First known case of crossing PI modes: over the course of a few hours, ETMX Mode18 crosses over the more stationary ETMY Mode26. Last night's and today's trouble with Mode26 were partially a result of not knowing this crossover was happening.
Both modes are differential drumhead. Crossover happens a few hours in from cold lock: ETMY Mode26 (tallest peak shown below) begins around 15007.6 Hz and slowly drifts upward with heating over about 5 hours. ETMX Mode18 begins at a lower frequency 15007.5 Hz, drifts upwards in frequency more rapidly, and crosses over Mode26 to a higher frequency until you see it poke out at a higher frequency. Drift is shown sequentially below (in order of REF#) in a bit less than 1 hour snapshots over the 5 hours.

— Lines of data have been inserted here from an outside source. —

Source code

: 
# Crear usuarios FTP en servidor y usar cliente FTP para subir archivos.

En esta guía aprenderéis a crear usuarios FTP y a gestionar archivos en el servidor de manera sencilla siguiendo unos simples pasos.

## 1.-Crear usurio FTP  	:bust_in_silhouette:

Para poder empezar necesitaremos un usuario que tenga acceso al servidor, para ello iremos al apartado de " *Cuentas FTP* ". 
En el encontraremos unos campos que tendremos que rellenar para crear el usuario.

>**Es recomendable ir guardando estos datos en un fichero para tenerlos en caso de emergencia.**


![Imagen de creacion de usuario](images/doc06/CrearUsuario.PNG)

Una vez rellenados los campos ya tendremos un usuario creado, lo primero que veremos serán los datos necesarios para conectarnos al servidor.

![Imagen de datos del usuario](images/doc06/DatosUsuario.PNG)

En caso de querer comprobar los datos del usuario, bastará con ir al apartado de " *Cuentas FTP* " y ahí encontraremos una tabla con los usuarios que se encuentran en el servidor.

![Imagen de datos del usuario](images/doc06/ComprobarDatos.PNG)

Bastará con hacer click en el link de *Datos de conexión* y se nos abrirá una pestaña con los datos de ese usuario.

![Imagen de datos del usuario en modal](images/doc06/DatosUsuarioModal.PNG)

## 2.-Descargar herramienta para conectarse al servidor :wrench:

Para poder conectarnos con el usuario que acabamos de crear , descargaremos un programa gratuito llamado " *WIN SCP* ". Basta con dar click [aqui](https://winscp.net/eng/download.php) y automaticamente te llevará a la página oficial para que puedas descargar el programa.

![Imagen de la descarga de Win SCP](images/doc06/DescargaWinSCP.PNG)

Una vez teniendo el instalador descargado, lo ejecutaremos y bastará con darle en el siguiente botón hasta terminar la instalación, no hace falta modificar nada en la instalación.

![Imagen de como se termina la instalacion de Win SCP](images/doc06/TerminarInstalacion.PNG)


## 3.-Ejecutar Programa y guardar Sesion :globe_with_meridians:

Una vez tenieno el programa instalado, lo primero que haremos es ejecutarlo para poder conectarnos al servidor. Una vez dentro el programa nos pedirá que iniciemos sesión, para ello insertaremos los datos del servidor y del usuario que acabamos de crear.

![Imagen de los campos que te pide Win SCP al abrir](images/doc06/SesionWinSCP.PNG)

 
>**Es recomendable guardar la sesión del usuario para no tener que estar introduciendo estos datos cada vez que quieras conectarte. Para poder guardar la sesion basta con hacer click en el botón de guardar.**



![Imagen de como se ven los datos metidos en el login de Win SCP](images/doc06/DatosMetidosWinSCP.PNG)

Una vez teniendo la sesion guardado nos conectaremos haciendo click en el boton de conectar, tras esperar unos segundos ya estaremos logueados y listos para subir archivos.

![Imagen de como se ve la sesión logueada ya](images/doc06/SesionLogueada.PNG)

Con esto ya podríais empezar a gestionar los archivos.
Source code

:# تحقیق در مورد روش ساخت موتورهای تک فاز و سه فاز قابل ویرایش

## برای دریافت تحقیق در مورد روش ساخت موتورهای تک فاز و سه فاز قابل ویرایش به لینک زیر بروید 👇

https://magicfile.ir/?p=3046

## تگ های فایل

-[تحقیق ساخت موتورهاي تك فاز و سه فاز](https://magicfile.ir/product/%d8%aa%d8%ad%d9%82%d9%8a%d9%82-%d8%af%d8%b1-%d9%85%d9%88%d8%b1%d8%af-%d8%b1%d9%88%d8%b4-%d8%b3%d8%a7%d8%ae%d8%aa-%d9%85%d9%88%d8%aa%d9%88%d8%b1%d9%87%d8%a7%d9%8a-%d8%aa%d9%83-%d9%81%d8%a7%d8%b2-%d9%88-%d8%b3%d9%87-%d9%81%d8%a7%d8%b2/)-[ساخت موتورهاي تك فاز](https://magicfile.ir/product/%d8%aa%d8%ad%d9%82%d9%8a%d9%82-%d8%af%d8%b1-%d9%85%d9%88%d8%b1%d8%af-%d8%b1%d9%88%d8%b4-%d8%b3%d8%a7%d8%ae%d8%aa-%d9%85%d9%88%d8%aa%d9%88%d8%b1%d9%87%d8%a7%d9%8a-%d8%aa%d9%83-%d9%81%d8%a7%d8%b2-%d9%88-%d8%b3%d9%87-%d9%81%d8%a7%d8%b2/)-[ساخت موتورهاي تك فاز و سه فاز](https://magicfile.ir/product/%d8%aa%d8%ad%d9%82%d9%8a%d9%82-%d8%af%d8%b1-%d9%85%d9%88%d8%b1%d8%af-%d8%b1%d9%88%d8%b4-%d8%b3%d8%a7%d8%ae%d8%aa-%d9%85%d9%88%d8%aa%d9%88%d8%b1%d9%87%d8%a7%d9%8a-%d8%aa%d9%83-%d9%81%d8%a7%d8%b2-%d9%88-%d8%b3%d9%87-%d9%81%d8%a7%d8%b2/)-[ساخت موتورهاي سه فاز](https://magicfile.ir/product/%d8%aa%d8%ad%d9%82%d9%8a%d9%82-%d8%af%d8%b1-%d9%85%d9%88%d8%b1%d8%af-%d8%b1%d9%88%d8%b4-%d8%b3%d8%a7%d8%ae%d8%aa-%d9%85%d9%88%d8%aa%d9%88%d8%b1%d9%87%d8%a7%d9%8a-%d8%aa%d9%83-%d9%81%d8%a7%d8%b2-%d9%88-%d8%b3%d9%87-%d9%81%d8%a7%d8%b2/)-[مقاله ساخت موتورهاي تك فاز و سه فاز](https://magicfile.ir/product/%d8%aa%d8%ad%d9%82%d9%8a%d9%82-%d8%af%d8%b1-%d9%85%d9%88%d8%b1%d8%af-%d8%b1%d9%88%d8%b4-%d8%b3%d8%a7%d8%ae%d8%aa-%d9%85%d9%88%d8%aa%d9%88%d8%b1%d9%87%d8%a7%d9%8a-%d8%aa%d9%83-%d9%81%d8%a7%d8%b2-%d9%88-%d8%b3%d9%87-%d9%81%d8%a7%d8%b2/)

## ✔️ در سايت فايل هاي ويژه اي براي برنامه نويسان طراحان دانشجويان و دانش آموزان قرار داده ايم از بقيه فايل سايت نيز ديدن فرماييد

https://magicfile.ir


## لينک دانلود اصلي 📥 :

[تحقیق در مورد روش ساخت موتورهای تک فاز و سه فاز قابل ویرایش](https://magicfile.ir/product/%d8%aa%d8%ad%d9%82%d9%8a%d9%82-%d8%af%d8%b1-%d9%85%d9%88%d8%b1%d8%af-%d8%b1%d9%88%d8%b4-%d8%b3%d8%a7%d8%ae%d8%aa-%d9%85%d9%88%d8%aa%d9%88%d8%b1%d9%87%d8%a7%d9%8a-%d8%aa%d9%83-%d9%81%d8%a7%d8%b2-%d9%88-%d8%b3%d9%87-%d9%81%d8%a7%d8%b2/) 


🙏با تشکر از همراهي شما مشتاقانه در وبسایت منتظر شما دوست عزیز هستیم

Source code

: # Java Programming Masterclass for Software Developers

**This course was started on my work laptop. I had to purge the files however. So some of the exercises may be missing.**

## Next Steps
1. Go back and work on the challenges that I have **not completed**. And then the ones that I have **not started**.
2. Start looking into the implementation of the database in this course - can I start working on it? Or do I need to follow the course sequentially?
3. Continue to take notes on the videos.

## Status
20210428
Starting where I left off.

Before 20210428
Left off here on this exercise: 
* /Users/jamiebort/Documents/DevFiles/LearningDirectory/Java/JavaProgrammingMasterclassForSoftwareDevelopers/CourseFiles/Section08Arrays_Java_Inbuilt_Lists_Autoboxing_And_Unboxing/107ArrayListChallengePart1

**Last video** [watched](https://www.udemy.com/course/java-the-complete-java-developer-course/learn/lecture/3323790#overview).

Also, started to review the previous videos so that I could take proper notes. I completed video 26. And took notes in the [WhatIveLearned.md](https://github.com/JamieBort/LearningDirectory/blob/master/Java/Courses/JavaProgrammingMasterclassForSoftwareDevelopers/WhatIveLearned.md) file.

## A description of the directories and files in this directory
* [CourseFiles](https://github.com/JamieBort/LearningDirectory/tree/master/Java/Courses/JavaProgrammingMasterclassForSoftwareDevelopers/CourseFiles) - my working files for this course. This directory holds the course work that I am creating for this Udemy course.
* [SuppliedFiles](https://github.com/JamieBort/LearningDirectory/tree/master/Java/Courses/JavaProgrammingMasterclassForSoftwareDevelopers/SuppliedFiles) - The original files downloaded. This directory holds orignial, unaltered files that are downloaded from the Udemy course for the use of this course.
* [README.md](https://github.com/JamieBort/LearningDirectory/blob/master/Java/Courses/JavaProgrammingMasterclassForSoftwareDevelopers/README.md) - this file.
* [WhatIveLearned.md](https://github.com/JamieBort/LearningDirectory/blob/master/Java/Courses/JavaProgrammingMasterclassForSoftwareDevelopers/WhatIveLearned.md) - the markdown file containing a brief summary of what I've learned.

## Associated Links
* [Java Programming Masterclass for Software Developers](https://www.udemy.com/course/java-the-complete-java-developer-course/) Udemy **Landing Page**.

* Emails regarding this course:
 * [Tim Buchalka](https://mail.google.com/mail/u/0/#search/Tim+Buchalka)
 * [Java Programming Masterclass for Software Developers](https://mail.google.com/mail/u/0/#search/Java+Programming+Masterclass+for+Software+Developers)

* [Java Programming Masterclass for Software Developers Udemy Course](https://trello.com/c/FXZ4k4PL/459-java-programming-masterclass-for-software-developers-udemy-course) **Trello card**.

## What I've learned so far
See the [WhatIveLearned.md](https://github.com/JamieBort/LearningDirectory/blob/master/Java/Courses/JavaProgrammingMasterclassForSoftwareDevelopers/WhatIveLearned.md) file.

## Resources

This cold-start 5 hour lock was followed by two rapid relocks of 3 and 4 hours respectively, allowing for a general trend of what a 12 hourish lock would look like since optics had little time to cool down. Attached are snapshots over the following two locks; combine with that above to get a good stop motion of the drift. Note that warm locks most likely won't see crossover.
Note the static peak ~ 15007.8 Hz. Its lack of drift with temperature suggest not a body mode, though its similar apparent width and overlap with the later stages of Mode18 helped me miss that crossover was happening. Crossover was also probably missed due to cold locks being more rare and the gain of Mode18 seemingly low during the times it's frequency is below Mode26.

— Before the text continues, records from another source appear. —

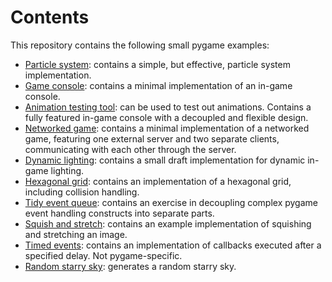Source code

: # Contents

This repository contains the following small pygame examples:
- [Particle system](code/particle_system): contains a simple, but effective, particle system implementation.
- [Game console](code/game_console): contains a minimal implementation of an in-game console.
- [Animation testing tool](code/animator): can be used to test out animations. Contains a fully featured in-game console with a decoupled and flexible design.
- [Networked game](code/networked_game): contains a minimal implementation of a networked game, featuring one external server and two separate clients, communicating with each other through the server.
- [Dynamic lighting](code/simple_lighting): contains a small draft implementation for dynamic in-game lighting.
- [Hexagonal grid](code/hexagonal_tiles): contains an implementation of a hexagonal grid, including collision handling.
- [Tidy event queue](code/tidy_event_queue): contains an exercise in decoupling complex pygame event handling constructs into separate parts.
- [Squish and stretch](code/squish_and_stretch): contains an example implementation of squishing and stretching an image.
- [Timed events](code/timed_events): contains an implementation of callbacks executed after a specified delay. Not pygame-specific.
- [Random starry sky](code/random_screen_animation): generates a random starry sky.
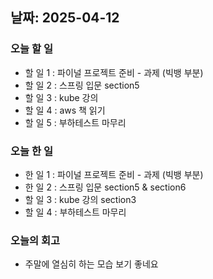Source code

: ## 날짜: 2025-04-12

### 오늘 할 일
- 할 일 1 : 파이널 프로젝트 준비 - 과제 (빅뱅 부분)
- 할 일 2 : 스프링 입문 section5
- 할 일 3 : kube 강의
- 할 일 4 : aws 책 읽기
- 할 일 5 : 부하테스트 마무리
### 오늘 한 일
- 한 일 1 : 파이널 프로젝트 준비 - 과제 (빅뱅 부분)
- 한 일 2 : 스프링 입문 section5 & section6
- 할 일 3 : kube 강의 section3
- 할 일 4 : 부하테스트 마무리
### 오늘의 회고
- 주말에 열심히 하는 모습 보기 좋네요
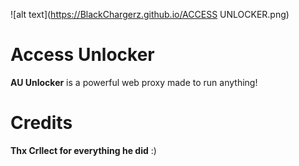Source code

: ![alt text](https://BlackChargerz.github.io/ACCESS UNLOCKER.png)
# Access Unlocker
**AU Unlocker** is a powerful web proxy made to run anything!

# Credits
**Thx Crllect for everything he did** :)
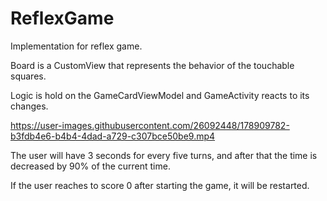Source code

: # ReflexGame

Implementation for reflex game.

Board is a CustomView that represents the behavior of the touchable squares.

Logic is hold on the GameCardViewModel and GameActivity reacts to its changes.



https://user-images.githubusercontent.com/26092448/178909782-b3fdb4e6-b4b4-4dad-a729-c307bce50be9.mp4

The user will have 3 seconds for every five turns, and after that the time is decreased by 90% of the current time.

If the user reaches to score 0 after starting the game, it will be restarted.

Also attached is plot of frequency shift with time (not yet fit).
Damping: I've set up sequential guardian controlled band passes for Mode26 (and witnessed successful switching via guardian tonight); these should cover locks at least 12 hours long and each BP has at most +/- 24 deg phase. Mode18 is currently bandpassed for frequencies above Mode26; we'll have to think about and play with the PLL handling crossing modes a bit. Leaving this for now with the hopes that we relock over night in some reasonable time period and don't have a stone cold lock.